An essential component of molecular breeding infrastructure is facile access to computational tools used in every step of the process, from sample handling to phenotype prediction. Some steps of the process require high-power computers and associated services. Such facilities could be shared, and perhaps located in genotyping centers, as long as high bandwidth network access is easily available. Computational tools needed at every breeding station are much more modest and a good laptop and internet access are usually sufficient.

Facilitated access to high-throughput genotyping and sequencing technologies, as mentioned above, is expected to enhance breeding progress in developing countries in at least three ways: first, high-resolution germplasm fingerprinting by low-coverage sequencing or single-nucleotide polymorphism genotyping will facilitate selection of parents for new crosses and introgression of novel alleles from exotic germplasm; second, accurate mapping of loci associated with traits of interest using either bi- or multiparental mapping or GWAS methodology will enhance identification of marker-trait associations of interest to the breeders; third, high-throughput genotyping or sequencing approaches will enable genome-assisted breeding, including for orphan crops. All of these advances will require enhanced capacity for precision phenotyping in target environments (Box 1). The phenotyping capacity could be enhanced by training and collaborative programs with Consultative Group on International Agricultural Research (CGIAR) institutions and advanced research organizations in tight collaboration with partners from developing countries.

The above approaches have the potential to convert orphan crops into genomic resource–rich crops. Even the definition of an 'orphan crop' is rapidly changing. For instance, a few decades ago access to mutants was critical for genetic studies and peas, maize, barley and tomato were regarded as model crops, whereas rice was considered an orphan crop. In fewer than 20 years, however, rice has moved from being an orphan crop to become a core model for the cereals.

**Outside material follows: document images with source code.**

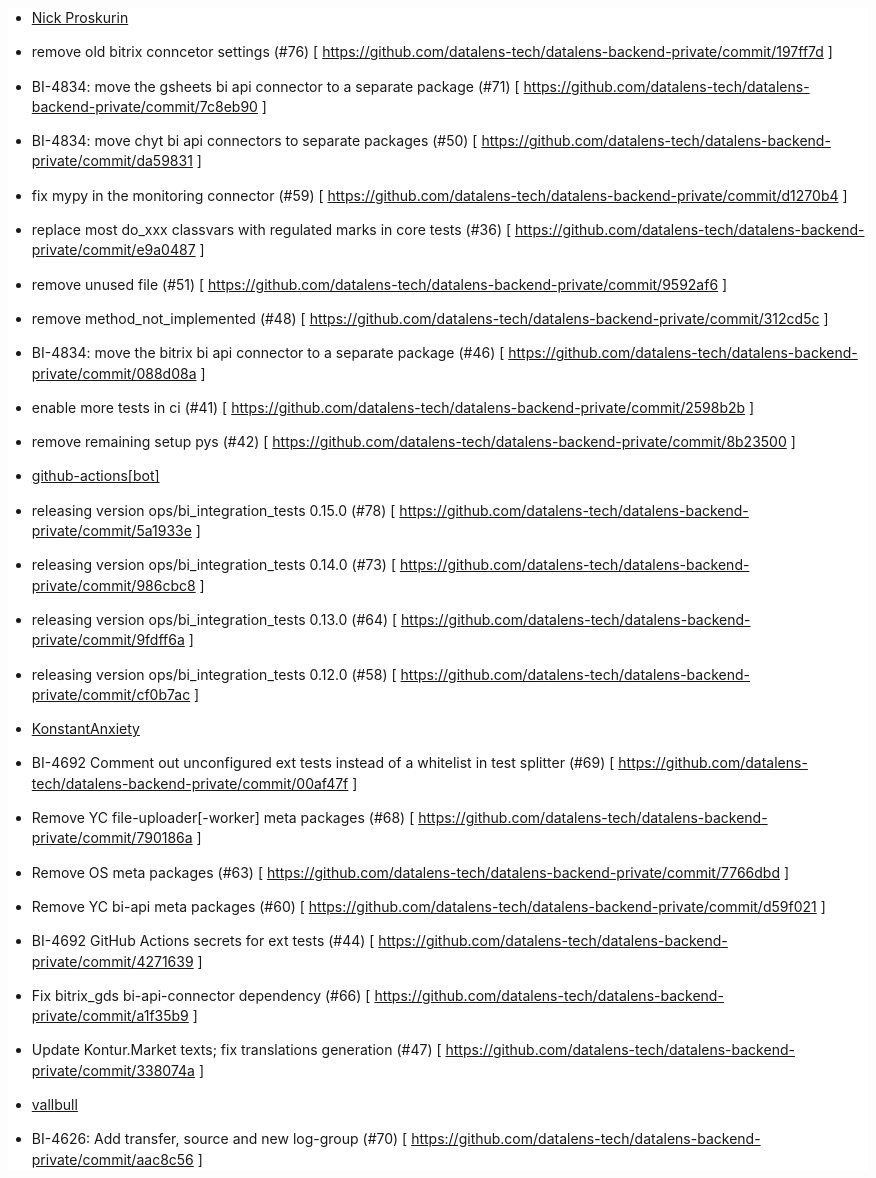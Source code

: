 * [Nick Proskurin](http://staff/42863572+MCPN@users.noreply.github.com)

 * remove old bitrix conncetor settings (#76)                              [ https://github.com/datalens-tech/datalens-backend-private/commit/197ff7d ]
 * BI-4834: move the gsheets bi api connector to a separate package (#71)  [ https://github.com/datalens-tech/datalens-backend-private/commit/7c8eb90 ]
 * BI-4834: move chyt bi api connectors to separate packages (#50)         [ https://github.com/datalens-tech/datalens-backend-private/commit/da59831 ]
 * fix mypy in the monitoring connector (#59)                              [ https://github.com/datalens-tech/datalens-backend-private/commit/d1270b4 ]
 * replace most do_xxx classvars with regulated marks in core tests (#36)  [ https://github.com/datalens-tech/datalens-backend-private/commit/e9a0487 ]
 * remove unused file (#51)                                                [ https://github.com/datalens-tech/datalens-backend-private/commit/9592af6 ]
 * remove method_not_implemented (#48)                                     [ https://github.com/datalens-tech/datalens-backend-private/commit/312cd5c ]
 * BI-4834: move the bitrix bi api connector to a separate package (#46)   [ https://github.com/datalens-tech/datalens-backend-private/commit/088d08a ]
 * enable more tests in ci (#41)                                           [ https://github.com/datalens-tech/datalens-backend-private/commit/2598b2b ]
 * remove remaining setup pys (#42)                                        [ https://github.com/datalens-tech/datalens-backend-private/commit/8b23500 ]

* [github-actions[bot]](http://staff/41898282+github-actions[bot]@users.noreply.github.com)

 * releasing version ops/bi_integration_tests 0.15.0 (#78)  [ https://github.com/datalens-tech/datalens-backend-private/commit/5a1933e ]
 * releasing version ops/bi_integration_tests 0.14.0 (#73)  [ https://github.com/datalens-tech/datalens-backend-private/commit/986cbc8 ]
 * releasing version ops/bi_integration_tests 0.13.0 (#64)  [ https://github.com/datalens-tech/datalens-backend-private/commit/9fdff6a ]
 * releasing version ops/bi_integration_tests 0.12.0 (#58)  [ https://github.com/datalens-tech/datalens-backend-private/commit/cf0b7ac ]

* [KonstantAnxiety](http://staff/58992437+KonstantAnxiety@users.noreply.github.com)

 * BI-4692 Comment out unconfigured ext tests instead of a whitelist in test splitter (#69)  [ https://github.com/datalens-tech/datalens-backend-private/commit/00af47f ]
 * Remove YC file-uploader[-worker] meta packages (#68)                                      [ https://github.com/datalens-tech/datalens-backend-private/commit/790186a ]
 * Remove OS meta packages (#63)                                                             [ https://github.com/datalens-tech/datalens-backend-private/commit/7766dbd ]
 * Remove YC bi-api meta packages (#60)                                                      [ https://github.com/datalens-tech/datalens-backend-private/commit/d59f021 ]
 * BI-4692 GitHub Actions secrets for ext tests (#44)                                        [ https://github.com/datalens-tech/datalens-backend-private/commit/4271639 ]
 * Fix bitrix_gds bi-api-connector dependency (#66)                                          [ https://github.com/datalens-tech/datalens-backend-private/commit/a1f35b9 ]
 * Update Kontur.Market texts; fix translations generation (#47)                             [ https://github.com/datalens-tech/datalens-backend-private/commit/338074a ]

* [vallbull](http://staff/33630435+vallbull@users.noreply.github.com)

 * BI-4626: Add transfer, source and new log-group (#70)  [ https://github.com/datalens-tech/datalens-backend-private/commit/aac8c56 ]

Similarly, as a result of investment from several public initiatives, many orphan crops and legumes in particular are presently becoming genomic resource-rich37. For example, a genome sequence has become available for pigeonpea38, whereas pea, the model legume crop from Mendel's time, is yet to be sequenced.

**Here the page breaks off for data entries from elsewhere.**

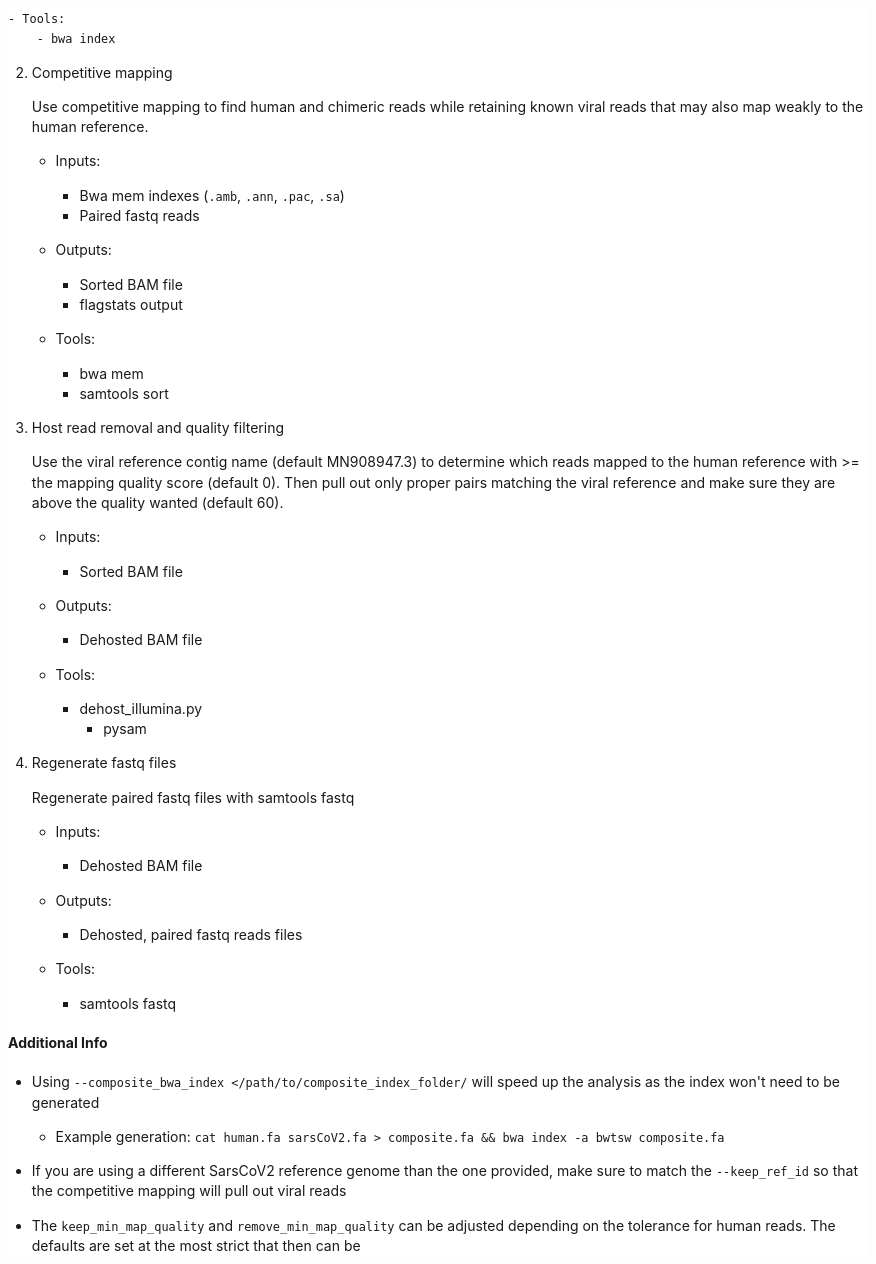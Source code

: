     - Tools:
        - bwa index

2. Competitive mapping

    Use competitive mapping to find human and chimeric reads while retaining known viral reads that may also map weakly to the human reference.

    - Inputs:
        - Bwa mem indexes (`.amb`, `.ann`, `.pac`, `.sa`)
        - Paired fastq reads

    - Outputs:
        - Sorted BAM file
        - flagstats output

    - Tools:
        - bwa mem
        - samtools sort

3. Host read removal and quality filtering

    Use the viral reference contig name (default MN908947.3) to determine which reads mapped to the human reference with >= the mapping quality score (default 0). Then pull out only proper pairs matching the viral reference and make sure they are above the quality wanted (default 60).

    - Inputs:
        - Sorted BAM file

    - Outputs:
        - Dehosted BAM file

    - Tools:
        - dehost_illumina.py
            - pysam

4. Regenerate fastq files

    Regenerate paired fastq files with samtools fastq

    - Inputs:
        - Dehosted BAM file

    - Outputs:
        - Dehosted, paired fastq reads files
    
    - Tools:
        - samtools fastq

#### **Additional Info**

- Using `--composite_bwa_index </path/to/composite_index_folder/` will speed up the analysis as the index won't need to be generated
    - Example generation: `cat human.fa sarsCoV2.fa > composite.fa && bwa index -a bwtsw composite.fa`

- If you are using a different SarsCoV2 reference genome than the one provided, make sure to match the `--keep_ref_id` so that the competitive mapping will pull out viral reads

- The `keep_min_map_quality` and `remove_min_map_quality` can be adjusted depending on the tolerance for human reads. The defaults are set at the most strict that then can be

The remaining 'orphan crops' are thus those that have genomes too complex to sequence or characterize. Complexity can be due to polyploidy or large genome size, as is the case for wheat. In wheat, many of the genomic resources taken for granted in other species are only now being developed (http://www.wheatgenome.org/). Similar problems hamper resource development for sugarcane, onion, faba bean and many other important crops, horticultural and forestry species with large and complex genomes.

The ultimate aim of genomics-assisted breeding is to increase the rate of genetic gain across target environments, in less time and at lower cost compared with conventional selection based exclusively on phenotype. Nonetheless, it is critical to remember that even with the availability of the best genotyping resources, genomics-assisted breeding may not be successful in the absence of quality phenotypic data.

In our opinion, development and availability of genomic resources, due to advances in technology, should not be an issue anymore in the orphan crops. Centralized service facilities for high-throughput sequencing and genotyping, together with access to genomics and analytical breeding tools, should enhance implementation and adoption of molecular breeding in staple crops in developing countries. Continued training of breeders and geneticists in modern genomics and molecular breeding approaches and their retention in developing countries coupled with adequate institutional and governmental support will be critical for the sustainable and effective integration of genomics-assisted breeding in crop improvement programs for ensuring food security in developing countries.